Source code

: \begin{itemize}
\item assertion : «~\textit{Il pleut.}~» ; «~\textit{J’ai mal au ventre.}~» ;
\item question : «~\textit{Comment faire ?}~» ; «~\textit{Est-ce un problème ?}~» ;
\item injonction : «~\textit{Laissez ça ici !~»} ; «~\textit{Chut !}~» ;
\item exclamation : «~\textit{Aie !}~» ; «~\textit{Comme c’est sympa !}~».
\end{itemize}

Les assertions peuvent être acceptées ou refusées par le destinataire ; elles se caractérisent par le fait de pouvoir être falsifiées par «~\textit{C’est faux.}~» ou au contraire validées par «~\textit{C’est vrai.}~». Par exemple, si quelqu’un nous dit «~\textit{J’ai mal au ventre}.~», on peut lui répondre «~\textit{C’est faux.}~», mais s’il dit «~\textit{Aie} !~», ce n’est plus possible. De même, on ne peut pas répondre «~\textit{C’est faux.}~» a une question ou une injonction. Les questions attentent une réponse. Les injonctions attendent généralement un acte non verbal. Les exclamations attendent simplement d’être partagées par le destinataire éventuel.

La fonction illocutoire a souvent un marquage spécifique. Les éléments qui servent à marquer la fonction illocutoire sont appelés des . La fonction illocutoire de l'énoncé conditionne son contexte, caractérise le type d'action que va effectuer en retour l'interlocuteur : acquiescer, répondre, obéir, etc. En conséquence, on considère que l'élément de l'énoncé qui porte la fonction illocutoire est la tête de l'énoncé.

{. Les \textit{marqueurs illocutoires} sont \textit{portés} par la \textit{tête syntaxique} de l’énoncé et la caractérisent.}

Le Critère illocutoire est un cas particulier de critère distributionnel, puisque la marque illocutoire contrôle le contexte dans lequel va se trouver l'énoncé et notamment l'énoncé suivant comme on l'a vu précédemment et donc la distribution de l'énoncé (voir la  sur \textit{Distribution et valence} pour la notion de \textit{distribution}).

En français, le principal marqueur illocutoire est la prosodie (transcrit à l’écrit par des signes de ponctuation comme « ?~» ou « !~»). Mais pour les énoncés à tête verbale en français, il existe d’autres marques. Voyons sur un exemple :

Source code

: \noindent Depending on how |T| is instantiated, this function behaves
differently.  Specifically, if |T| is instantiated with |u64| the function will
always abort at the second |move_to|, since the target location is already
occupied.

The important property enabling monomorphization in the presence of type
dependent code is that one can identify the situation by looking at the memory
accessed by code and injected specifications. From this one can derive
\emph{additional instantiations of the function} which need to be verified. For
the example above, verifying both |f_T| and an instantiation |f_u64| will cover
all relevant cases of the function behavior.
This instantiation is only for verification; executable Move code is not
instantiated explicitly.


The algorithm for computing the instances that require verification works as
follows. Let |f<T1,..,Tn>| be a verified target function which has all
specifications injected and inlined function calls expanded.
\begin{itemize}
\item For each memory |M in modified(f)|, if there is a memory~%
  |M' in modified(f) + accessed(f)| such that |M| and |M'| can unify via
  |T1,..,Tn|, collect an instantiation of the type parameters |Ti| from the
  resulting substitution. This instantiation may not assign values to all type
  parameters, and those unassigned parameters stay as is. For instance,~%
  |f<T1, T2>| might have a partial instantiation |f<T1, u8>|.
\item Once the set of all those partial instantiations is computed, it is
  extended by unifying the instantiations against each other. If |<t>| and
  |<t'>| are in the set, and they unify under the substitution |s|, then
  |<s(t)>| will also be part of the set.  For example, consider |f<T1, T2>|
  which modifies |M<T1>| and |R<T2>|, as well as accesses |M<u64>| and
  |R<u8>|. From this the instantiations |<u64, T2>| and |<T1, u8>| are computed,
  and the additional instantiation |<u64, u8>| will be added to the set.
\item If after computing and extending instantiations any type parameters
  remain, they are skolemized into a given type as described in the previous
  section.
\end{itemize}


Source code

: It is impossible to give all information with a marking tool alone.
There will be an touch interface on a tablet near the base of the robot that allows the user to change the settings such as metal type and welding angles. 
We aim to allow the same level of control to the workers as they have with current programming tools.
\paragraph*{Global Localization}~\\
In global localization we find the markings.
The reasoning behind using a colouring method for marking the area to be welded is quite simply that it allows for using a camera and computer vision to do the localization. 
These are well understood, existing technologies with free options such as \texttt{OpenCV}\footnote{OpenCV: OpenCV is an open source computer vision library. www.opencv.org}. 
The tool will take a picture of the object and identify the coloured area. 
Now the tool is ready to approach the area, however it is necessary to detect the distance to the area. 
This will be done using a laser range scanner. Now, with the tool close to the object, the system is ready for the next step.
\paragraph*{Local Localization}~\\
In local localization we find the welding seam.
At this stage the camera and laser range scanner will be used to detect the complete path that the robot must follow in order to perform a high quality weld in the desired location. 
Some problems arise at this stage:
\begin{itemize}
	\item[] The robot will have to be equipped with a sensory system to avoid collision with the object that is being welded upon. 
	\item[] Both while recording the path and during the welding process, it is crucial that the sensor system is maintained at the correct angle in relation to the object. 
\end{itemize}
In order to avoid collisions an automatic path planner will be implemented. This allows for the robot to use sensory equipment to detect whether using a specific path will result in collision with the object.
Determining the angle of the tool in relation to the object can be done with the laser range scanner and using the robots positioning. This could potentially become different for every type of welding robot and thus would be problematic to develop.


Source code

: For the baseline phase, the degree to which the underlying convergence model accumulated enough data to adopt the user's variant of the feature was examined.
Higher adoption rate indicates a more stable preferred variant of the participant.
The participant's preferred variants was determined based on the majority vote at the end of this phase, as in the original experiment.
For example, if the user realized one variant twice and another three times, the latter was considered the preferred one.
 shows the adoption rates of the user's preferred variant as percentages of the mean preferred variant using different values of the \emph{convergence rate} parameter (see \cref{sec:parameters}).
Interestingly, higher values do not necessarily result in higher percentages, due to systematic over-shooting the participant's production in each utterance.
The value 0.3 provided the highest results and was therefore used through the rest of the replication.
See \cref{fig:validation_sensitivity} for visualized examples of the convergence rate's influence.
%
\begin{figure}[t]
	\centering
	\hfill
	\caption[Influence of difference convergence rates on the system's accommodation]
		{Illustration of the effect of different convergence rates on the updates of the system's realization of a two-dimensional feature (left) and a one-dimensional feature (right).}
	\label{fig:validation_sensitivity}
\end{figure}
###
Nothing in the material should be left out; output it exactly.

Source code

: \begin{itemize}
\item assertion : «~\textit{Il pleut.}~» ; «~\textit{J’ai mal au ventre.}~» ;
\item question : «~\textit{Comment faire ?}~» ; «~\textit{Est-ce un problème ?}~» ;
\item injonction : «~\textit{Laissez ça ici !~»} ; «~\textit{Chut !}~» ;
\item exclamation : «~\textit{Aie !}~» ; «~\textit{Comme c’est sympa !}~».
\end{itemize}

Les assertions peuvent être acceptées ou refusées par le destinataire ; elles se caractérisent par le fait de pouvoir être falsifiées par «~\textit{C’est faux.}~» ou au contraire validées par «~\textit{C’est vrai.}~». Par exemple, si quelqu’un nous dit «~\textit{J’ai mal au ventre}.~», on peut lui répondre «~\textit{C’est faux.}~», mais s’il dit «~\textit{Aie} !~», ce n’est plus possible. De même, on ne peut pas répondre «~\textit{C’est faux.}~» a une question ou une injonction. Les questions attentent une réponse. Les injonctions attendent généralement un acte non verbal. Les exclamations attendent simplement d’être partagées par le destinataire éventuel.

La fonction illocutoire a souvent un marquage spécifique. Les éléments qui servent à marquer la fonction illocutoire sont appelés des . La fonction illocutoire de l'énoncé conditionne son contexte, caractérise le type d'action que va effectuer en retour l'interlocuteur : acquiescer, répondre, obéir, etc. En conséquence, on considère que l'élément de l'énoncé qui porte la fonction illocutoire est la tête de l'énoncé.

{. Les \textit{marqueurs illocutoires} sont \textit{portés} par la \textit{tête syntaxique} de l’énoncé et la caractérisent.}

Le Critère illocutoire est un cas particulier de critère distributionnel, puisque la marque illocutoire contrôle le contexte dans lequel va se trouver l'énoncé et notamment l'énoncé suivant comme on l'a vu précédemment et donc la distribution de l'énoncé (voir la  sur \textit{Distribution et valence} pour la notion de \textit{distribution}).

En français, le principal marqueur illocutoire est la prosodie (transcrit à l’écrit par des signes de ponctuation comme « ?~» ou « !~»). Mais pour les énoncés à tête verbale en français, il existe d’autres marques. Voyons sur un exemple :

Source code

: \noindent Depending on how |T| is instantiated, this function behaves
differently.  Specifically, if |T| is instantiated with |u64| the function will
always abort at the second |move_to|, since the target location is already
occupied.

The important property enabling monomorphization in the presence of type
dependent code is that one can identify the situation by looking at the memory
accessed by code and injected specifications. From this one can derive
\emph{additional instantiations of the function} which need to be verified. For
the example above, verifying both |f_T| and an instantiation |f_u64| will cover
all relevant cases of the function behavior.
This instantiation is only for verification; executable Move code is not
instantiated explicitly.


The algorithm for computing the instances that require verification works as
follows. Let |f<T1,..,Tn>| be a verified target function which has all
specifications injected and inlined function calls expanded.
\begin{itemize}
\item For each memory |M in modified(f)|, if there is a memory~%
  |M' in modified(f) + accessed(f)| such that |M| and |M'| can unify via
  |T1,..,Tn|, collect an instantiation of the type parameters |Ti| from the
  resulting substitution. This instantiation may not assign values to all type
  parameters, and those unassigned parameters stay as is. For instance,~%
  |f<T1, T2>| might have a partial instantiation |f<T1, u8>|.
\item Once the set of all those partial instantiations is computed, it is
  extended by unifying the instantiations against each other. If |<t>| and
  |<t'>| are in the set, and they unify under the substitution |s|, then
  |<s(t)>| will also be part of the set.  For example, consider |f<T1, T2>|
  which modifies |M<T1>| and |R<T2>|, as well as accesses |M<u64>| and
  |R<u8>|. From this the instantiations |<u64, T2>| and |<T1, u8>| are computed,
  and the additional instantiation |<u64, u8>| will be added to the set.
\item If after computing and extending instantiations any type parameters
  remain, they are skolemized into a given type as described in the previous
  section.
\end{itemize}


Source code

: It is impossible to give all information with a marking tool alone.
There will be an touch interface on a tablet near the base of the robot that allows the user to change the settings such as metal type and welding angles. 
We aim to allow the same level of control to the workers as they have with current programming tools.
\paragraph*{Global Localization}~\\
In global localization we find the markings.
The reasoning behind using a colouring method for marking the area to be welded is quite simply that it allows for using a camera and computer vision to do the localization. 
These are well understood, existing technologies with free options such as \texttt{OpenCV}\footnote{OpenCV: OpenCV is an open source computer vision library. www.opencv.org}. 
The tool will take a picture of the object and identify the coloured area. 
Now the tool is ready to approach the area, however it is necessary to detect the distance to the area. 
This will be done using a laser range scanner. Now, with the tool close to the object, the system is ready for the next step.
\paragraph*{Local Localization}~\\
In local localization we find the welding seam.
At this stage the camera and laser range scanner will be used to detect the complete path that the robot must follow in order to perform a high quality weld in the desired location. 
Some problems arise at this stage:
\begin{itemize}
	\item[] The robot will have to be equipped with a sensory system to avoid collision with the object that is being welded upon. 
	\item[] Both while recording the path and during the welding process, it is crucial that the sensor system is maintained at the correct angle in relation to the object. 
\end{itemize}
In order to avoid collisions an automatic path planner will be implemented. This allows for the robot to use sensory equipment to detect whether using a specific path will result in collision with the object.
Determining the angle of the tool in relation to the object can be done with the laser range scanner and using the robots positioning. This could potentially become different for every type of welding robot and thus would be problematic to develop.


Source code

: For the baseline phase, the degree to which the underlying convergence model accumulated enough data to adopt the user's variant of the feature was examined.
Higher adoption rate indicates a more stable preferred variant of the participant.
The participant's preferred variants was determined based on the majority vote at the end of this phase, as in the original experiment.
For example, if the user realized one variant twice and another three times, the latter was considered the preferred one.
 shows the adoption rates of the user's preferred variant as percentages of the mean preferred variant using different values of the \emph{convergence rate} parameter (see \cref{sec:parameters}).
Interestingly, higher values do not necessarily result in higher percentages, due to systematic over-shooting the participant's production in each utterance.
The value 0.3 provided the highest results and was therefore used through the rest of the replication.
See \cref{fig:validation_sensitivity} for visualized examples of the convergence rate's influence.
%
\begin{figure}[t]
	\centering
	\hfill
	\caption[Influence of difference convergence rates on the system's accommodation]
		{Illustration of the effect of different convergence rates on the updates of the system's realization of a two-dimensional feature (left) and a one-dimensional feature (right).}
	\label{fig:validation_sensitivity}
\end{figure}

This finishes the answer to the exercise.